Source texts of formatted documents
○ ○ ○ ○

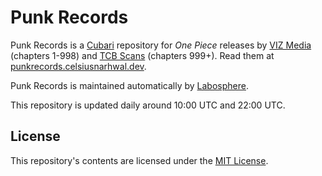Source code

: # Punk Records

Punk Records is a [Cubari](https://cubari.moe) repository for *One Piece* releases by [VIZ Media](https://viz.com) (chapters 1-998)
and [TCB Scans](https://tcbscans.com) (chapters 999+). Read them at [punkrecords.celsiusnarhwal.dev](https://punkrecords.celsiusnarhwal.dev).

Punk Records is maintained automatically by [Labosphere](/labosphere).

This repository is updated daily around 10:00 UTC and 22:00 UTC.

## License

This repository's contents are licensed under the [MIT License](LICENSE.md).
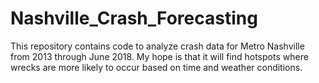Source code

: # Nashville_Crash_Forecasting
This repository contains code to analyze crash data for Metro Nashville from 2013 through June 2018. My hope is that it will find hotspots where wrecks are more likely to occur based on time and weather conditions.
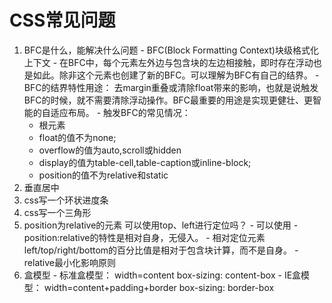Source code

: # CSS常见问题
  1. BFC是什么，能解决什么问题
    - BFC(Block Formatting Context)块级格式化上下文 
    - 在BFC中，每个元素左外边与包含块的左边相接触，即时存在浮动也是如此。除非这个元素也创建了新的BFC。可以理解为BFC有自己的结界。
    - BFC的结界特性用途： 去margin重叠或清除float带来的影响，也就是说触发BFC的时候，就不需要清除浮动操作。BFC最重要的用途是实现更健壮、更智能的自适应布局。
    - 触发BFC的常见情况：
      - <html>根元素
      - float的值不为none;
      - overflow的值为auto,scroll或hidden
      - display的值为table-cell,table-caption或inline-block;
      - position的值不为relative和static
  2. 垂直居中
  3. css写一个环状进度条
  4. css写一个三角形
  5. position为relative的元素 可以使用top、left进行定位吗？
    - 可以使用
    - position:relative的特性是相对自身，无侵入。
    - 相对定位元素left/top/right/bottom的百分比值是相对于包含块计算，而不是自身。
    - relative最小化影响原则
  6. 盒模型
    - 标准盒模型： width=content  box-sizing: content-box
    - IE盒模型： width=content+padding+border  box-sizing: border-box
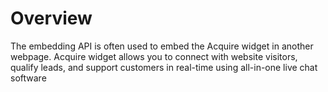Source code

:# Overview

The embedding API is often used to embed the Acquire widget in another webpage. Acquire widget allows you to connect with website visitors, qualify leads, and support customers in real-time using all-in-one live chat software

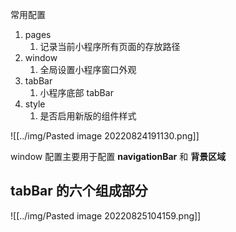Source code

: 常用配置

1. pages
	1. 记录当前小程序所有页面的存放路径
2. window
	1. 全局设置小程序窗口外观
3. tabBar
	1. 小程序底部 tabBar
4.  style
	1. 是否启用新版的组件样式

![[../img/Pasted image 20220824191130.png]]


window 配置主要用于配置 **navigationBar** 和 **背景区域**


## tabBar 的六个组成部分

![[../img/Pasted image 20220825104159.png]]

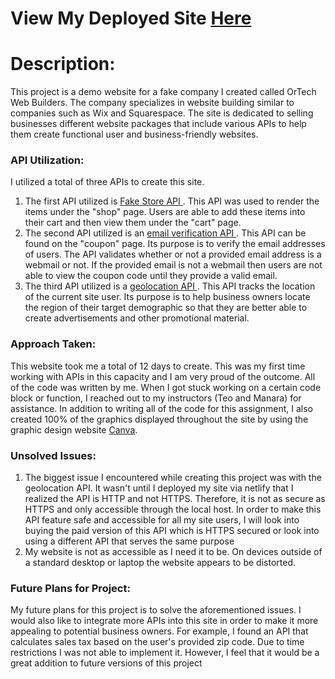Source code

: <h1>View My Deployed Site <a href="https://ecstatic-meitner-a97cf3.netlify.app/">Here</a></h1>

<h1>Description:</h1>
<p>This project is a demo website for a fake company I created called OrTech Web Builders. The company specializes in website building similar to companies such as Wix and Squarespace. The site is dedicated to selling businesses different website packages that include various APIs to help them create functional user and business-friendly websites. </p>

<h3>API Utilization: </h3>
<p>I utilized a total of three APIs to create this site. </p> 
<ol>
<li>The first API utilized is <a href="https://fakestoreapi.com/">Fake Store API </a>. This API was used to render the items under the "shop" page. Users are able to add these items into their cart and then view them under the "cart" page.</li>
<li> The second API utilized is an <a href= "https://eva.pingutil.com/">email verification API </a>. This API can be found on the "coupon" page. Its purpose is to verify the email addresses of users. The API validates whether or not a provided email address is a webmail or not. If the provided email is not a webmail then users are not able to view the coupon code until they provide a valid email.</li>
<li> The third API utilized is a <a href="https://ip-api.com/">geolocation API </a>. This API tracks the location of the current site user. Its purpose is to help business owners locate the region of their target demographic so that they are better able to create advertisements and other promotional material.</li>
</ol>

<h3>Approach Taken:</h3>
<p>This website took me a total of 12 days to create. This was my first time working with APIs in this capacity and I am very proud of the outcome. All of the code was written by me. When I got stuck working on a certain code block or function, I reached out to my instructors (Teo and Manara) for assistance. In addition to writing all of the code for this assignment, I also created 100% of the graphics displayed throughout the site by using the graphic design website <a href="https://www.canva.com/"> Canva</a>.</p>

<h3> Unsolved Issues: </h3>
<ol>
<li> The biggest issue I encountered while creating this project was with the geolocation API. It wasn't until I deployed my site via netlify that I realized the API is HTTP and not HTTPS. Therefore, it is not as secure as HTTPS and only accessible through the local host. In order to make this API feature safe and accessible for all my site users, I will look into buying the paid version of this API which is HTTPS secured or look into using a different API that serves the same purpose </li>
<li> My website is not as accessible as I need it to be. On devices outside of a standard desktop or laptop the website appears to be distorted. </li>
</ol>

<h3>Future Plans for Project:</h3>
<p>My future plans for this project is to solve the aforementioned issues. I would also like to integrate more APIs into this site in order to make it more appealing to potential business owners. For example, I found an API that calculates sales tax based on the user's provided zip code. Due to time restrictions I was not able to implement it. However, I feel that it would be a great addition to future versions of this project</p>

○ ○ ○ ○

* REQUIRED WORK
One number makes up the answer: the number of lines among the entries that include the word "image".

* SOLUTION TO THE EXERCISE
2